Pero en el año de 1850, un evento cambiaria todo lo que conocía hasta ese momento, pues entrada la noche, una anciana llego a su puerta solicitando una última confesión para un familiar suyo que, probablemente, no sobreviviría al amanecer.
El padre Martín accedió, pues para él era completamente normal hacer ese tipo de confesiones a domicilio, sin importar en que lugar se posaran las agujas del reloj. Recogió sus instrumentos religiosos convencionales: la biblia, un rosario y su estola característica que representa el signo de Jesús.
Junto con la anciana, emprendió el recorrido a pie hasta llegar a la Plaza de Toros. Allí había un conjunto de casas muy antiguas y deterioradas por el paso del tiempo. Ella le abrió una de estas casas hasta llegar a un cuarto muy pequeño donde un hombre reposaba, claramente débil y enfermo.

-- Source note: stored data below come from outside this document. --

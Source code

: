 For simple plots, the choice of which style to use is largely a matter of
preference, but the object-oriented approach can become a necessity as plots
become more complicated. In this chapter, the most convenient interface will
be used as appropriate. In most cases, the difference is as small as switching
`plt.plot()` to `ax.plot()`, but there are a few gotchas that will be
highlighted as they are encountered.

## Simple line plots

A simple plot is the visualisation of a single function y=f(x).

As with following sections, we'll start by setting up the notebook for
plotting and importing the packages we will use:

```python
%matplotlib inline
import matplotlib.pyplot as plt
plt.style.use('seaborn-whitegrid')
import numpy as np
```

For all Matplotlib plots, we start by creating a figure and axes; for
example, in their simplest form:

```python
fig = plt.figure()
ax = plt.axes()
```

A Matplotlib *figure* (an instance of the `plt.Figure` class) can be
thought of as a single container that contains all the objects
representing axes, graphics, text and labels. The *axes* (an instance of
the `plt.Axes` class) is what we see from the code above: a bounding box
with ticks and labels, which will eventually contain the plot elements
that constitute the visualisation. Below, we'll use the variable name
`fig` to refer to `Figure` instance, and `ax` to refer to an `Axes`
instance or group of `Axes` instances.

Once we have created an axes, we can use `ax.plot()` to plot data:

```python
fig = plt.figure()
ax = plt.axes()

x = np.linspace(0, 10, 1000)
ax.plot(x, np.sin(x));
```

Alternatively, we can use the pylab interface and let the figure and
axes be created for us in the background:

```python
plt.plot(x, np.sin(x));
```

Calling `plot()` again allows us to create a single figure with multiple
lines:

Al día siguiente, el padre notó que le faltaba algo muy importante; había olvidado su estola en aquella casa antigua. Decidió enviar a dos emisarios de su iglesia para recuperarla, pero ambos volvieron sin éxito al templo. Nadie en la casa del enfermo les abrió la puerta.
El padre Martín decidió ir por sí mismo a recuperarla, pero al igual que sus emisarios, no recibió ninguna respuesta desde adentro. Cuando el dueño de las casas deterioradas vio la insistencia del padre al tocar la puerta, se acerco y se mostro sorprendido.

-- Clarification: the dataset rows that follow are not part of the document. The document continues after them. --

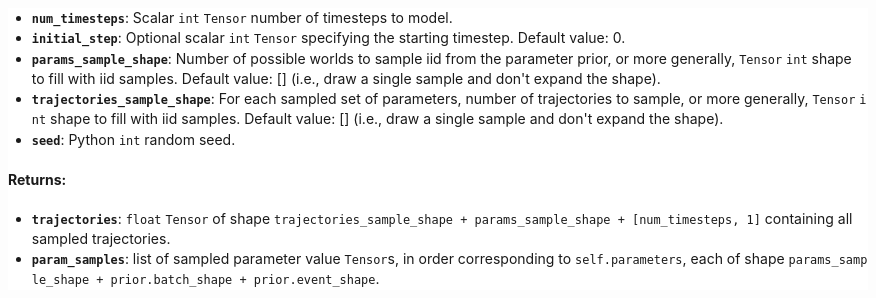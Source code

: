 * <b>`num_timesteps`</b>: Scalar `int` `Tensor` number of timesteps to model.
* <b>`initial_step`</b>: Optional scalar `int` `Tensor` specifying the starting
    timestep.
      Default value: 0.
* <b>`params_sample_shape`</b>: Number of possible worlds to sample iid from the
    parameter prior, or more generally, `Tensor` `int` shape to fill with
    iid samples.
      Default value: [] (i.e., draw a single sample and don't expand the
      shape).
* <b>`trajectories_sample_shape`</b>: For each sampled set of parameters, number
    of trajectories to sample, or more generally, `Tensor` `int` shape to
    fill with iid samples.
    Default value: [] (i.e., draw a single sample and don't expand the
      shape).
* <b>`seed`</b>: Python `int` random seed.


#### Returns:

* <b>`trajectories`</b>: `float` `Tensor` of shape
    `trajectories_sample_shape + params_sample_shape + [num_timesteps, 1]`
    containing all sampled trajectories.
* <b>`param_samples`</b>: list of sampled parameter value `Tensor`s, in order
    corresponding to `self.parameters`, each of shape
    `params_sample_shape + prior.batch_shape + prior.event_shape`.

Han pasado muchos años desde la última vez que una de esas casas fue habitada. El propietario decidió abrir la puerta al sacerdote. Y el escenario no era el mismo de la noche anterior: entre polvo, animales rastreros y telarañas, yacía la estola colgada en la estaca de madera donde el padre Martín la había olvidado.
Impactado por este extraño suceso, ni siquiera pudo ofrecer la Eucaristía del día. Quedó pasmado. Poco tiempo después de esa noche, cuenta la leyenda que el padre Martín enfermó y al pasar de unos años murió.